Find all \(z\) such that \(z^{4}=16 i\). Write the solutions in rectangular form, \(z=a+i b\), with no decimal approximation or trig functions.
Show that \(\sin (x+i y)=\sin x \cosh y+i \cos x \sinh y\) using trigonometric identities and the exponential forms of these functions.
Find all \(z\) such that \(\cos z=2\), or explain why there are none. You will need to consider \(\cos (x+i y)\) and equate real and imaginary parts of the resulting expression similar to problem 5.
Find the principal value of \(i^{i}\). Rewrite the base, \(i\), as an exponential first.
Consider the circle \(|z-1|=1\).
- Rewrite the equation in rectangular coordinates by setting \(z=\) \(x+i y\).
- Sketch the resulting circle using part a.
- Consider the image of the circle under the mapping \(f(z)=z^{2}\), given by \(\left|z^{2}-1\right|=1\).
- By inserting \(z=r e^{i \theta}=r(\cos \theta+i \sin \theta)\), find the equation of the image curve in polar coordinates.
- Sketch the image curve. You may need to refer to your Calculus II text for polar plots. [Maple might help.]
Find the real and imaginary parts of the functions:
- \(f(z)=z^{3}\).
- \(f(z)=\sinh (z)\).
- \(f(z)=\cos \bar{z}\).
Find the derivative of each function in Problem 9 when the derivative exists. Otherwise, show that the derivative does not exist.
Let \(f(z)=u+i v\) be differentiable.

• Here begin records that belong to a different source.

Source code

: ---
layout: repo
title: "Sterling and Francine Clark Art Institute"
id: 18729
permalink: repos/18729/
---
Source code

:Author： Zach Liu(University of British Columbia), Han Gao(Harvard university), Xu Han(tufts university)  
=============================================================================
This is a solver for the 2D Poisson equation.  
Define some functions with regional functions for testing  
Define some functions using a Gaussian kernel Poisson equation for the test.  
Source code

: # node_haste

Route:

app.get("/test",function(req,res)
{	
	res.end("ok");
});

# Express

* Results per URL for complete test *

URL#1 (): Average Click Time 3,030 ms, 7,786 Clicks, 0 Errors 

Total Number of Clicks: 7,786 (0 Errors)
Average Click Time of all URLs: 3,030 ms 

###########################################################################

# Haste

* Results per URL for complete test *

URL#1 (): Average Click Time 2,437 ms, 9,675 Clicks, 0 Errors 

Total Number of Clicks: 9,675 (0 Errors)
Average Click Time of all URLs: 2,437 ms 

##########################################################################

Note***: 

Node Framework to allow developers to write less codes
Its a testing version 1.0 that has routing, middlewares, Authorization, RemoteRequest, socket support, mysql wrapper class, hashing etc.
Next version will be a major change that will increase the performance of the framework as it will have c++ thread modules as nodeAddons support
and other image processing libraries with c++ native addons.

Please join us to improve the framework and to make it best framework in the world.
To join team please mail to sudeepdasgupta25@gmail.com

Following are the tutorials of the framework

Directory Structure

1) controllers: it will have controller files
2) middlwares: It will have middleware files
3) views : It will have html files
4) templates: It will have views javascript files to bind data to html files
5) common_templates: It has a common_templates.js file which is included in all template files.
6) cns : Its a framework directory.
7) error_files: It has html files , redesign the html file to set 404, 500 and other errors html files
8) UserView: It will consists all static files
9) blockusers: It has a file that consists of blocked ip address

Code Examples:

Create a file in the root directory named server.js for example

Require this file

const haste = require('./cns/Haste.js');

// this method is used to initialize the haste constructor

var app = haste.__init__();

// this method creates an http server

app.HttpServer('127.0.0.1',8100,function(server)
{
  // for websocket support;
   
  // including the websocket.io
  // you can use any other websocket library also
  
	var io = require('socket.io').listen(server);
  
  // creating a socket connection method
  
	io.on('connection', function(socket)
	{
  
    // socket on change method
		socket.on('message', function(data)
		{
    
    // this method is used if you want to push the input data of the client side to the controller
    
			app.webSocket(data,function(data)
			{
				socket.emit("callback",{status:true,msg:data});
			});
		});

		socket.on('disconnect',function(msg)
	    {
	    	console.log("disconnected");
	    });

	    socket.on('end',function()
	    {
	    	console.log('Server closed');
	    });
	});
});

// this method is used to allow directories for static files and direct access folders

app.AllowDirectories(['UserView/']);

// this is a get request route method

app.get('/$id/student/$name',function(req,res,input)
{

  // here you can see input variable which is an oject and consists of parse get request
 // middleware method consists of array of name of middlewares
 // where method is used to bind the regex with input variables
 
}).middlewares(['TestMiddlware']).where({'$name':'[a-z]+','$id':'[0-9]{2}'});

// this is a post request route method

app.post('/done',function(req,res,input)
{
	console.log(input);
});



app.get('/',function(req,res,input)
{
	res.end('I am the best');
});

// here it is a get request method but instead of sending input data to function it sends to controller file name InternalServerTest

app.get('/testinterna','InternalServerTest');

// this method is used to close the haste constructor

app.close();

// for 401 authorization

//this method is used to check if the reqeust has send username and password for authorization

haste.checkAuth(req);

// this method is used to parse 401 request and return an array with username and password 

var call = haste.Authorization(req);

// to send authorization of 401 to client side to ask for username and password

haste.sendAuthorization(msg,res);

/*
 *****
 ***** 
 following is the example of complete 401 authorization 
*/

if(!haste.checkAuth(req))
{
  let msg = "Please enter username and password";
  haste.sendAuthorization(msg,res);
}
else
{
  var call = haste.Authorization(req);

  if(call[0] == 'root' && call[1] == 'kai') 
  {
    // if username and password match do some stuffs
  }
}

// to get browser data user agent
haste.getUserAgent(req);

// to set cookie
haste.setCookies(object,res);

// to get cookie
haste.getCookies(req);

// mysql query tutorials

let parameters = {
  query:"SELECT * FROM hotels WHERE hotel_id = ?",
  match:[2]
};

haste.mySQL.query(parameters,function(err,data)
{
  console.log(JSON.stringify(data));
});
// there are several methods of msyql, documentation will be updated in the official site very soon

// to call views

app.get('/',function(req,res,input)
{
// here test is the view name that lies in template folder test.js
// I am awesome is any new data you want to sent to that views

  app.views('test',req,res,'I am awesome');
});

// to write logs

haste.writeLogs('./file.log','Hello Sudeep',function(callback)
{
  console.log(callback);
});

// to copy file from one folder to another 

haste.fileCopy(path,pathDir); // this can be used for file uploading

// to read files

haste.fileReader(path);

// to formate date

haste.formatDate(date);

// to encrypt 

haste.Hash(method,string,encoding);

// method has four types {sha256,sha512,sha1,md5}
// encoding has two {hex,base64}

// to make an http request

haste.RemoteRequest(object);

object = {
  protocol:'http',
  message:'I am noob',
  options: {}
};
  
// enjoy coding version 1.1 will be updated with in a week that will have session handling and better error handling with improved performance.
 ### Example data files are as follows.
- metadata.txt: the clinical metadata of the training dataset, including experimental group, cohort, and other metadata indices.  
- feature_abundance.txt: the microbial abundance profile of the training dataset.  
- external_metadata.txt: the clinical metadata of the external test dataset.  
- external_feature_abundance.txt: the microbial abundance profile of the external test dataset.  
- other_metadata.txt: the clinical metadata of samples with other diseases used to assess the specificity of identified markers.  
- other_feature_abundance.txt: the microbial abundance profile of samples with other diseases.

Consider the vector field given by \(\mathbf{F}=v \mathbf{i}+u \mathbf{j} .\) Show that the equations \(\nabla \cdot \mathbf{F}=\mathbf{0}\) and \(\nabla \times \mathbf{F}=\mathbf{0}\) are equivalent to the Cauchy-Riemann equations. [You will need to recall from multivariable calculus the del operator, \(\nabla=\mathbf{i} \frac{\partial}{\partial x}+\mathbf{j} \frac{\partial}{\partial y}+\mathbf{k} \frac{\partial}{\partial z}\).]
What parametric curve is described by the function \[\gamma(t)=(t-3)+i(2 t+1),\nonumber \] \(0 \leq t \leq 2\) ? [Hint: What would you do if you were instead considering the parametric equations \(x=t-3\) and \(y=2 t+1\) ?]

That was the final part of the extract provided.